Этот ребенок, называвший себя Бай Гуньгунем, и вправду был как две капли воды похож на него. Да и Цзу Ти в самом деле могла быть еще жива – а живая Цзу Ти определенно способна отправить ребенка на двести шестьдесят тысяч лет назад. Но самое важное – малыш беспрепятственно прошел сквозь его защитные заклятия. Даже если бы ребенок лгал, вряд ли бы он смог придумать столь безупречную историю. Значит, этот красивый ребенок и вправду был его сыном.
Дун Хуа, всю свою жизнь равнодушный к любовным делам, установив, что Бай Гуньгунь – его сын, не проявил любопытства к личности своей будущей супруги. Зато его сильно озадачил другой вопрос. Подумав, он обратился ко все еще пьющему воду малышу:
– Четыреста тысяч лет? Почему мы с твоей матерью завели тебя в таком преклонном возрасте?
Бай Гуньгунь поднял голову от чашки и моргнул:
– Матушке не четыреста тысяч лет, она еще очень молодая. В нашей семье четыреста тысяч лет только вам, отец.
Мальчик старательно припомнил, как Цзю-Цзю себя описывала. Вскоре его осенило. Сжав правую руку в кулачок и стукнув им по правой ноге для убедительности, он с большой уверенностью повторил:
– Сама матушка говорила, что она еще очень юна, она ваша молоденькая женушка.
На словах «молоденькая женушка» лицо владыки приобрело отсутствующее выражение.
Высший бог Чжэ Янь фыркнул от смеха:
– Малыш, а ты вообще понимаешь, что значит «молоденькая женушка»?
Гуньгунь поставил чашку и взмахнул маленькими ручками, будто пресекая все возражения:
– Конечно понимаю! Цзю-Цзю говорила, что вышла за отца, как только достигла брачного возраста – молодая, привлекательная, так и лучащаяся жизнью, – очевидно, она «молоденькая женушка».

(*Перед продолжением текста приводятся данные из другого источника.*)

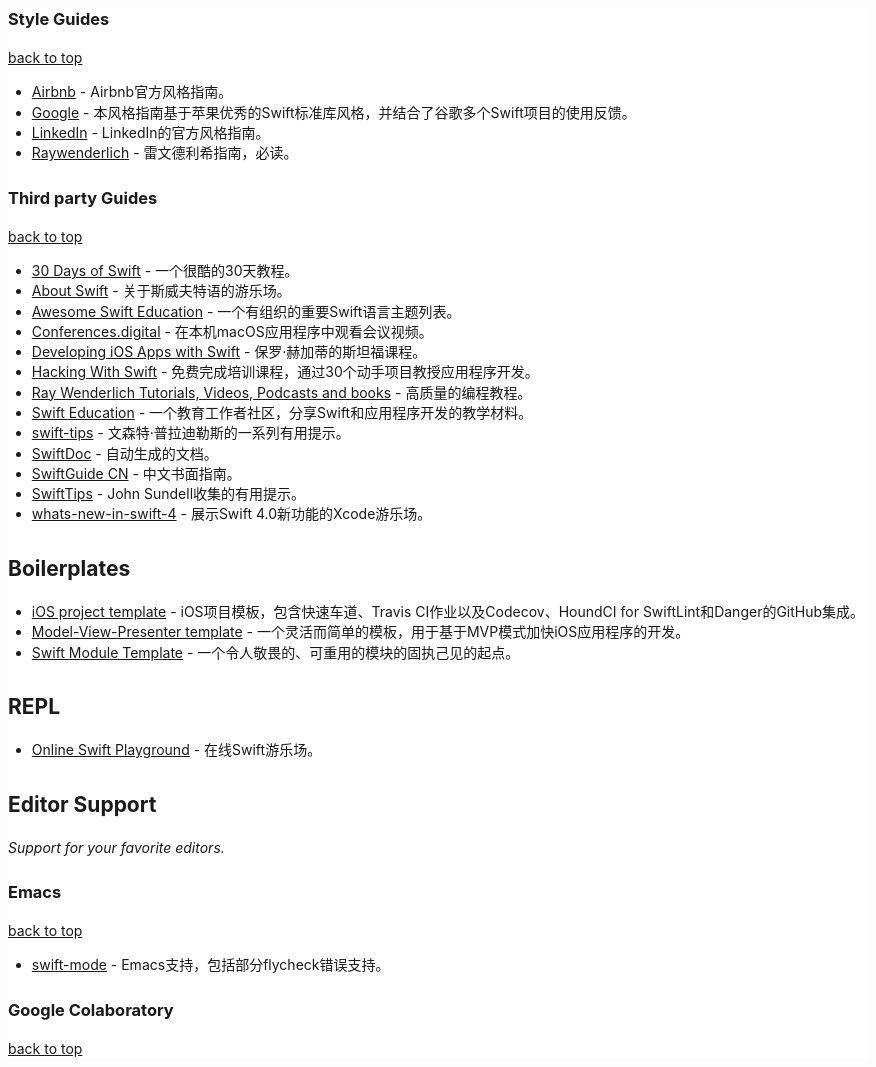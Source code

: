 ### Style Guides
[back to top](#readme) 

* [Airbnb](https://github.com/airbnb/swift) - Airbnb官方风格指南。
* [Google](https://google.github.io/swift/) - 本风格指南基于苹果优秀的Swift标准库风格，并结合了谷歌多个Swift项目的使用反馈。
* [LinkedIn](https://github.com/linkedin/swift-style-guide) - LinkedIn的官方风格指南。
* [Raywenderlich](https://github.com/raywenderlich/swift-style-guide) - 雷文德利希指南，必读。

### Third party Guides
[back to top](#readme) 

* [30 Days of Swift](https://github.com/allenwong/30DaysofSwift) - 一个很酷的30天教程。
* [About Swift](https://github.com/NicolaLancellotti-About/About-Swift) - 关于斯威夫特语的游乐场。
* [Awesome Swift Education](https://github.com/hsavit1/Awesome-Swift-Education) - 一个有组织的重要Swift语言主题列表。
* [Conferences.digital](https://github.com/zagahr/Conferences.digital) - 在本机macOS应用程序中观看会议视频。
* [Developing iOS Apps with Swift](https://podcasts.apple.com/us/podcast/developing-ios-11-apps-with-swift/id1315130780) - 保罗·赫加蒂的斯坦福课程。
* [Hacking With Swift](https://www.hackingwithswift.com) - 免费完成培训课程，通过30个动手项目教授应用程序开发。
* [Ray Wenderlich Tutorials, Videos, Podcasts and books](https://www.raywenderlich.com) - 高质量的编程教程。
* [Swift Education](https://github.com/swifteducation) - 一个教育工作者社区，分享Swift和应用程序开发的教学材料。
* [swift-tips](https://github.com/vincent-pradeilles/swift-tips) - 文森特·普拉迪勒斯的一系列有用提示。
* [SwiftDoc](https://swiftdoc.org/) - 自动生成的文档。
* [SwiftGuide CN](https://github.com/ipader/SwiftGuide) - 中文书面指南。
* [SwiftTips](https://github.com/JohnSundell/SwiftTips) - John Sundell收集的有用提示。
* [whats-new-in-swift-4](https://github.com/ole/whats-new-in-swift-4) - 展示Swift 4.0新功能的Xcode游乐场。

## Boilerplates

* [iOS project template](https://github.com/messeb/ios-project-template) - iOS项目模板，包含快速车道、Travis CI作业以及Codecov、HoundCI for SwiftLint和Danger的GitHub集成。
* [Model-View-Presenter template](https://github.com/onl1ner/ios-mvp-template) - 一个灵活而简单的模板，用于基于MVP模式加快iOS应用程序的开发。
* [Swift Module Template](https://github.com/fulldecent/swift5-module-template) - 一个令人敬畏的、可重用的模块的固执己见的起点。

## REPL

* [Online Swift Playground](http://online.swiftplayground.run) - 在线Swift游乐场。

## Editor Support
*Support for your favorite editors.* 

### Emacs
[back to top](#readme) 

* [swift-mode](https://github.com/swift-emacs/swift-mode) - Emacs支持，包括部分flycheck错误支持。

### Google Colaboratory
[back to top](#readme)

На застывшем бесстрастном лице Дун Хуа мелькнула тень сомнения:
– И насколько же я старше твоей матери?
Гуньгунь посчитал про себя:
– На триста семьдесят тысяч лет.
Воцарилось молчание. Лицо владыки посерьезнело:
– Слово «тысяч» тут, случаем, не лишнее?
Мальчик помотал головой и для большей убедительности состроил гримасу, подражая отцу:
– Нет.
Затем тщательно объяснил:
– Вы женились на маме, когда вам было четыреста тысяч лет, а ей – тридцать тысяч. Четыреста тысяч лет минус тридцать тысяч лет – триста семьдесят тысяч лет. – И добавил: – Без «тысяч» тут никак не обойтись.
Владыка снова замолчал, а после слегка отрешенно поинтересовался:
– Почему я женился на ней при такой разнице в возрасте? Меня что, заставили?
Чжэ Янь, впервые видевший Дун Хуа в таком состоянии, чуть не умер от смеха. Заметив, что Гуньгунь растерялся, не зная, что и ответить на такой вопрос, феникс, с трудом сдерживая радость, все же справедливо заметил:
– Брат мой, даже сейчас во всех четырех морях и восьми пустошах никто не посмеет тебя принуждать – что уж говорить о том, как перед тобой, должно быть, трепещут двести шестьдесят тысяч лет спустя! Похоже, женился ты более чем охотно!
И обратился к озадаченному малышу:
– Видимо, твоя матушка обладает какими-то необыкновенными достоинствами, раз владыка пренебрег подобной разницей в возрасте и женился на ней. Кстати, из какой семьи эта выдающаяся девушка?